Next, we cotransfected into NL1 KO neurons the TKD plasmid with plasmids encoding full-length NL1 or LRRTM2 or their extracellular sequences fused to the PDGF receptor transmembrane region (Fig. 3 A). Expression of both full-length NL1 or LRRTM2 restored excitatory synapse numbers (Fig. 3, B and C), explaining the lack of a TKD phenotype in wild-type neurons that still express endogenous NL1 (Fig. 2, C and D). Moreover, expression of only the extracellular sequences of NL1 or LRRTM2 also reversed the TKD phenotype in NL1 KO neurons and restored the density of vGLUT1- and PSD-95–containing synapses to control levels (Fig. 3, B and C). Furthermore, an NL1 mutant that lacks neurexin-binding activity (NL1-32) was still active. These results are consistent with previous observations that found when overexpressed, the extracellular region of NL1 is sufficient to increase excitatory synapse density, as is the NL1-32 mutant (Chubykin et al., 2007; Ko et al., 2009a).

To determine whether the changes in anatomical synapse numbers reflect the changes in the number of functional synapses, we examined synaptic transmission in NL1 KO neurons that were infected with control viruses or the TKD viruses either alone or together with the NL1 or LRRTM2 expression vectors (Fig. 4).
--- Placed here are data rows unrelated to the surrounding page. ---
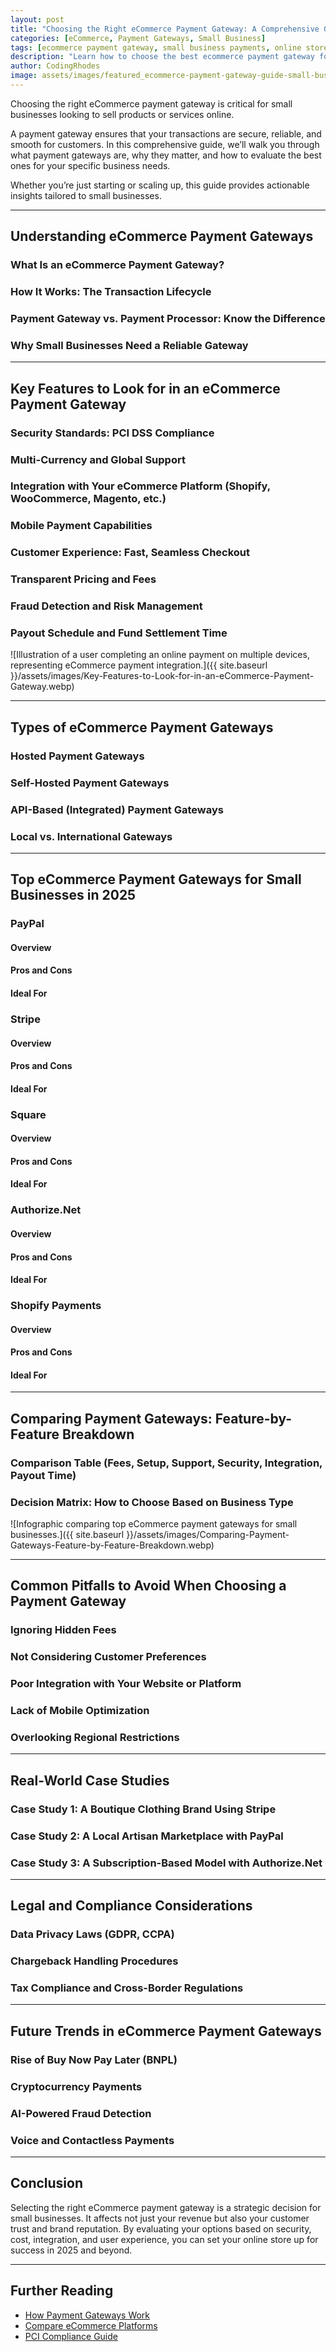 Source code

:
 ```yaml
---
layout: post
title: "Choosing the Right eCommerce Payment Gateway: A Comprehensive Guide for Small Businesses"
categories: [eCommerce, Payment Gateways, Small Business]
tags: [ecommerce payment gateway, small business payments, online store payments, secure transactions, payment processing]
description: "Learn how to choose the best ecommerce payment gateway for your small business. Secure, reliable, and customer-friendly options explained."
author: CodingRhodes
image: assets/images/featured_ecommerce-payment-gateway-guide-small-business.webp
---
```


Choosing the right eCommerce payment gateway is critical for small businesses looking to sell products or services online. 

A payment gateway ensures that your transactions are secure, reliable, and smooth for customers. In this comprehensive guide, we’ll walk you through what payment gateways are, why they matter, and how to evaluate the best ones for your specific business needs. 

Whether you’re just starting or scaling up, this guide provides actionable insights tailored to small businesses.

---

## Understanding eCommerce Payment Gateways

### What Is an eCommerce Payment Gateway?

### How It Works: The Transaction Lifecycle

### Payment Gateway vs. Payment Processor: Know the Difference

### Why Small Businesses Need a Reliable Gateway

---

## Key Features to Look for in an eCommerce Payment Gateway

### Security Standards: PCI DSS Compliance

### Multi-Currency and Global Support

### Integration with Your eCommerce Platform (Shopify, WooCommerce, Magento, etc.)

### Mobile Payment Capabilities

### Customer Experience: Fast, Seamless Checkout

### Transparent Pricing and Fees

### Fraud Detection and Risk Management

### Payout Schedule and Fund Settlement Time

![Illustration of a user completing an online payment on multiple devices, representing eCommerce payment integration.]({{ site.baseurl }}/assets/images/Key-Features-to-Look-for-in-an-eCommerce-Payment-Gateway.webp)

---

## Types of eCommerce Payment Gateways

### Hosted Payment Gateways

### Self-Hosted Payment Gateways

### API-Based (Integrated) Payment Gateways

### Local vs. International Gateways

---

## Top eCommerce Payment Gateways for Small Businesses in 2025

### PayPal

#### Overview

#### Pros and Cons

#### Ideal For

### Stripe

#### Overview

#### Pros and Cons

#### Ideal For

### Square

#### Overview

#### Pros and Cons

#### Ideal For

### Authorize.Net

#### Overview

#### Pros and Cons

#### Ideal For

### Shopify Payments

#### Overview

#### Pros and Cons

#### Ideal For

---

## Comparing Payment Gateways: Feature-by-Feature Breakdown

### Comparison Table (Fees, Setup, Support, Security, Integration, Payout Time)

### Decision Matrix: How to Choose Based on Business Type


![Infographic comparing top eCommerce payment gateways for small businesses.]({{ site.baseurl }}/assets/images/Comparing-Payment-Gateways-Feature-by-Feature-Breakdown.webp)

---

## Common Pitfalls to Avoid When Choosing a Payment Gateway

### Ignoring Hidden Fees

### Not Considering Customer Preferences

### Poor Integration with Your Website or Platform

### Lack of Mobile Optimization

### Overlooking Regional Restrictions

---

## Real-World Case Studies

### Case Study 1: A Boutique Clothing Brand Using Stripe

### Case Study 2: A Local Artisan Marketplace with PayPal

### Case Study 3: A Subscription-Based Model with Authorize.Net

---

## Legal and Compliance Considerations

### Data Privacy Laws (GDPR, CCPA)

### Chargeback Handling Procedures

### Tax Compliance and Cross-Border Regulations

---

## Future Trends in eCommerce Payment Gateways

### Rise of Buy Now Pay Later (BNPL)

### Cryptocurrency Payments

### AI-Powered Fraud Detection

### Voice and Contactless Payments

---

## Conclusion

Selecting the right eCommerce payment gateway is a strategic decision for small businesses. It affects not just your revenue but also your customer trust and brand reputation. By evaluating your options based on security, cost, integration, and user experience, you can set your online store up for success in 2025 and beyond.

---

## Further Reading

- [How Payment Gateways Work](https://www.investopedia.com/terms/p/payment-gateway.asp)
- [Compare eCommerce Platforms](https://www.shopify.com/blog/ecommerce-platforms)
- [PCI Compliance Guide](https://www.pcisecuritystandards.org/)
Measurements of 2-amino-3-(5-methyl-3-oxo-1,2,-oxazol-4-yl) propanoic acid (AMPA) and of N-methyl-d-aspartate (NMDA) receptor–mediated excitatory postsynaptic currents (EPSCs) using the protocol of Maximov et al. (2007) showed that the TKD caused a massive decrease in excitatory synaptic transmission, with both glutamate receptor components affected equally (Fig. 4, A and B). Expression of either NL1 or of LRRTM2 reversed this impairment. In contrast, the TKD did not alter inhibitory postsynaptic currents (IPSCs), confirming its specificity (Fig. 4 C).

Synaptic activity is required for synapse loss in LRRTM/NL-deficient neurons

Because chronic inhibition of NMDA receptors or of Ca2+/CaM-dependent kinase (CaM kinase) suppresses the synapse-boosting activities of overexpressed NL1 in cultured neurons (Chubykin et al., 2007), we next explored whether a similar activity dependence applies to the synapse-boosting effect of overexpressed LRRTM2. We transfected neurons at DIV10 with expression vectors encoding mVenus (control), mVenus-fused NL1ΔAB (lacking inserts in splice sites A and B), and mVenus-fused LRRTM2. We subsequently treated the transfected neurons from the time of transfection with either DMSO or a cocktail of neurotransmitter receptor inhibitors to block synaptic activity (a mixture of dl-2-amino-5-phosphonovalerate [APV], 2,3-Dioxo-6-nitro-1,2,3,4-tetrahydrobenzo[f]quinoxaline-7-sulfonamide [NBQX], picrotoxin, and LY341495 [a type II metabotropic glutamate receptor antagonist]) and immunostained the neurons at DIV14. As previously described, overexpression of both NL1ΔAB and LRRTM2 increased excitatory synapse numbers and sizes (Boucard et al., 2005; de Wit et al., 2009; Ko et al., 2009a,b). Upon blockade of synaptic activity, overexpression of NL1 and LRRTM2 was less effective in increasing synapse densities and no longer increased synapse sizes (Fig. 5).

We then examined whether synapse elimination induced by the TKD in NL1 KO neurons is also dependent on synaptic activity. Chronic treatment of control NL1 KO neurons with the neurotransmitter receptor inhibitor cocktail had no effect on synapse numbers, whereas the same treatment blocked the synapse loss induced by the TKD in NL1 KO neurons (Figs. 6 [A and B] and S4 A). These results were confirmed using both presynaptic (vGLUT1) and postsynaptic marker proteins (NMDAR1 and GluR2). Thus, both the increases in synapse numbers produced by NL1 or LRRTM2 overexpression and the decreases in synapse numbers produced by KD of LRRTMs and NL3 in NL1 KO neurons involve synaptic activity. Chronic stimulation of neurons by depolarization with 15 mM KCl did not increase the synapse loss caused by the TKD in NL1 KO neurons, indicating that the spontaneous synaptic activity in our cultures is sufficient to drive synapse elimination (Fig. S4, B and C).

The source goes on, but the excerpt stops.